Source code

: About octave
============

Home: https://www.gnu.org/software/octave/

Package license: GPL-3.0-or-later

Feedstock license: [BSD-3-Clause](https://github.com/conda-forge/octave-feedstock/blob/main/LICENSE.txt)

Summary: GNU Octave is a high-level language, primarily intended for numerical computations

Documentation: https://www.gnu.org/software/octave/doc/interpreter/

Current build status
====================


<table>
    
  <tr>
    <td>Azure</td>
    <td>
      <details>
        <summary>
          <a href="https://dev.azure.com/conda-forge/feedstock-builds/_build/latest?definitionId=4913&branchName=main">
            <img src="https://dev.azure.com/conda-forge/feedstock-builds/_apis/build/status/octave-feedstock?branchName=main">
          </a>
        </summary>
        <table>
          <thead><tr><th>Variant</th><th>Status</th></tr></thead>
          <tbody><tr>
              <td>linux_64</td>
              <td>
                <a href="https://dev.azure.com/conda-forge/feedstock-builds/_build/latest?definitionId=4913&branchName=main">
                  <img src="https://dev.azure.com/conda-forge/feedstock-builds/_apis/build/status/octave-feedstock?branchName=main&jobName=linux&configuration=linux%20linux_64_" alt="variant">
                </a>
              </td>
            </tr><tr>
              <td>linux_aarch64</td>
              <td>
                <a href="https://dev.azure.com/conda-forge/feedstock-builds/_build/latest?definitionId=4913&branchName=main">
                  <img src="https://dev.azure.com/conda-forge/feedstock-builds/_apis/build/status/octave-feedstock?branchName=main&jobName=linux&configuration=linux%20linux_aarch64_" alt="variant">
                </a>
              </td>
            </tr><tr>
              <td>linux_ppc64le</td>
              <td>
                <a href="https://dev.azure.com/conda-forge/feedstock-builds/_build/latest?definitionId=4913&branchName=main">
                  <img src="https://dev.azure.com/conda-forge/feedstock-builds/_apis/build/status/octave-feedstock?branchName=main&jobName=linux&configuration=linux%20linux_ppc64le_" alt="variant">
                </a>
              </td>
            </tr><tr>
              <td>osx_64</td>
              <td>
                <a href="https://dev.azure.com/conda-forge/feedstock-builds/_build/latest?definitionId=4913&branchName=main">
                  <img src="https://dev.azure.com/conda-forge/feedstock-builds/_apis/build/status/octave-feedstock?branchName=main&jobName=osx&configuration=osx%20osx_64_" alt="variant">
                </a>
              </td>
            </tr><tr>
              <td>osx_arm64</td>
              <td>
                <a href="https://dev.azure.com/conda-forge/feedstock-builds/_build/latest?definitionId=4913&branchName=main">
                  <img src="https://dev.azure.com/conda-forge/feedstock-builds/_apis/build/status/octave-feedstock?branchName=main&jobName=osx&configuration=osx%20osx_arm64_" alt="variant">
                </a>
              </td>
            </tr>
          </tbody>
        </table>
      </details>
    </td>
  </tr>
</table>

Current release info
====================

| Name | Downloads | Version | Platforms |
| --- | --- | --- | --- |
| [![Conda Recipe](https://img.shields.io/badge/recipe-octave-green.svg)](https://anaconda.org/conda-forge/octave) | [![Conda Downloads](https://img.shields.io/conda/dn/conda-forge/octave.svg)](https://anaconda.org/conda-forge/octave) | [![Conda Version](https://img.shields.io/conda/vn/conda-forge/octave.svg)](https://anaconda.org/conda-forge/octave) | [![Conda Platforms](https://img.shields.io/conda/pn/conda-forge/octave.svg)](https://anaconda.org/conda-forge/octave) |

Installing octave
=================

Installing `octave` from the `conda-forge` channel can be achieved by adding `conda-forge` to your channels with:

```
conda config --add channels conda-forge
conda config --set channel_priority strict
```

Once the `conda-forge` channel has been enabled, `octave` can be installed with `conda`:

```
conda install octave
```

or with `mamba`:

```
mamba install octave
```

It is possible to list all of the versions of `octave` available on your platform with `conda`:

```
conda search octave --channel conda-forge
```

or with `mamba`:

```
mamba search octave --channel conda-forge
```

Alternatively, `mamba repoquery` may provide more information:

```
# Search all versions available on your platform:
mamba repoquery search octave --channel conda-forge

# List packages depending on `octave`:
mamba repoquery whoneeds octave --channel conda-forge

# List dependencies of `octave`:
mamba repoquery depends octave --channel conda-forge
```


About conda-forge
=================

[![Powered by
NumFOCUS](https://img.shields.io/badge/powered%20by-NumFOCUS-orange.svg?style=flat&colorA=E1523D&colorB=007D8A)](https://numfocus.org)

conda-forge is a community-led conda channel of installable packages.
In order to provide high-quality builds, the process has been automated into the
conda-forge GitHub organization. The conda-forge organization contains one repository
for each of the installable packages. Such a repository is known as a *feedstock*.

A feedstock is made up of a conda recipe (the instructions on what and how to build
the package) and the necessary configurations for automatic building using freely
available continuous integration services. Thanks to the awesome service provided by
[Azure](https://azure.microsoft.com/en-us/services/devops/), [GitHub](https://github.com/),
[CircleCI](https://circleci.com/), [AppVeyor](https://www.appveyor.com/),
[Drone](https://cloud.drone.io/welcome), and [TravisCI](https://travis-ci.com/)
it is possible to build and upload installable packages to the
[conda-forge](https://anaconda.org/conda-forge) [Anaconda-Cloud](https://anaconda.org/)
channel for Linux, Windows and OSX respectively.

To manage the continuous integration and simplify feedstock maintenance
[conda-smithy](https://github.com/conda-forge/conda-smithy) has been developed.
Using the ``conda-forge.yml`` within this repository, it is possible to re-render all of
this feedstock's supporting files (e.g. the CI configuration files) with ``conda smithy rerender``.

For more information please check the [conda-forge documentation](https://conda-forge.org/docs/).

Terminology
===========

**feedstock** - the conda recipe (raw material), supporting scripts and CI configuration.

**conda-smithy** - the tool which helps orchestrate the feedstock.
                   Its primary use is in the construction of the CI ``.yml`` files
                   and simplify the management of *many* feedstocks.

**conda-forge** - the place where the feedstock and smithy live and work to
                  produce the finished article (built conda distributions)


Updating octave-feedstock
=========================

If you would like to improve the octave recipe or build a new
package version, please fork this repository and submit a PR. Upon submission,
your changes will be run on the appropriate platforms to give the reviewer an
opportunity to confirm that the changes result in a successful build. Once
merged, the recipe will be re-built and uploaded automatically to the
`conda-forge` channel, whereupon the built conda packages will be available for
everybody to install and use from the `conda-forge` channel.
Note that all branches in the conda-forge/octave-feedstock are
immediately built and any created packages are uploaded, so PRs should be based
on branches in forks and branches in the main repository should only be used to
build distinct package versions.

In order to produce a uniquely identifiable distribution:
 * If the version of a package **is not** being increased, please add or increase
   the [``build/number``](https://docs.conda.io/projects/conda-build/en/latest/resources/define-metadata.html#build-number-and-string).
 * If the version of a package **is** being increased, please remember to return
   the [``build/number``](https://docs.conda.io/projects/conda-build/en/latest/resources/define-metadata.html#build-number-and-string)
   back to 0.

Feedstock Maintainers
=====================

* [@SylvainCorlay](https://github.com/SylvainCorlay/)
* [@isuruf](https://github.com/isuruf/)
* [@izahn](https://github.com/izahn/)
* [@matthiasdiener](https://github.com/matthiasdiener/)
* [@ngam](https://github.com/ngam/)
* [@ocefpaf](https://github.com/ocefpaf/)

----------------

### EXERCISE PROMPT
Look back at the data above. Transcribe exactly the lines starting at the line that contains "available continuous integration" and ending at the line that contains "package version, please".

### SOLUTION TO THIS TASK
available continuous integration services. Thanks to the awesome service provided by
[Azure](https://azure.microsoft.com/en-us/services/devops/), [GitHub](https://github.com/),
[CircleCI](https://circleci.com/), [AppVeyor](https://www.appveyor.com/),
[Drone](https://cloud.drone.io/welcome), and [TravisCI](https://travis-ci.com/)
it is possible to build and upload installable packages to the
[conda-forge](https://anaconda.org/conda-forge) [Anaconda-Cloud](https://anaconda.org/)
channel for Linux, Windows and OSX respectively.

To manage the continuous integration and simplify feedstock maintenance
[conda-smithy](https://github.com/conda-forge/conda-smithy) has been developed.
Using the ``conda-forge.yml`` within this repository, it is possible to re-render all of
this feedstock's supporting files (e.g. the CI configuration files) with ``conda smithy rerender``.

For more information please check the [conda-forge documentation](https://conda-forge.org/docs/).

Terminology
===========

**feedstock** - the conda recipe (raw material), supporting scripts and CI configuration.

**conda-smithy** - the tool which helps orchestrate the feedstock.
                   Its primary use is in the construction of the CI ``.yml`` files
                   and simplify the management of *many* feedstocks.

**conda-forge** - the place where the feedstock and smithy live and work to
                  produce the finished article (built conda distributions)


Updating octave-feedstock
=========================

If you would like to improve the octave recipe or build a new
package version, please fork this repository and submit a PR. Upon submission,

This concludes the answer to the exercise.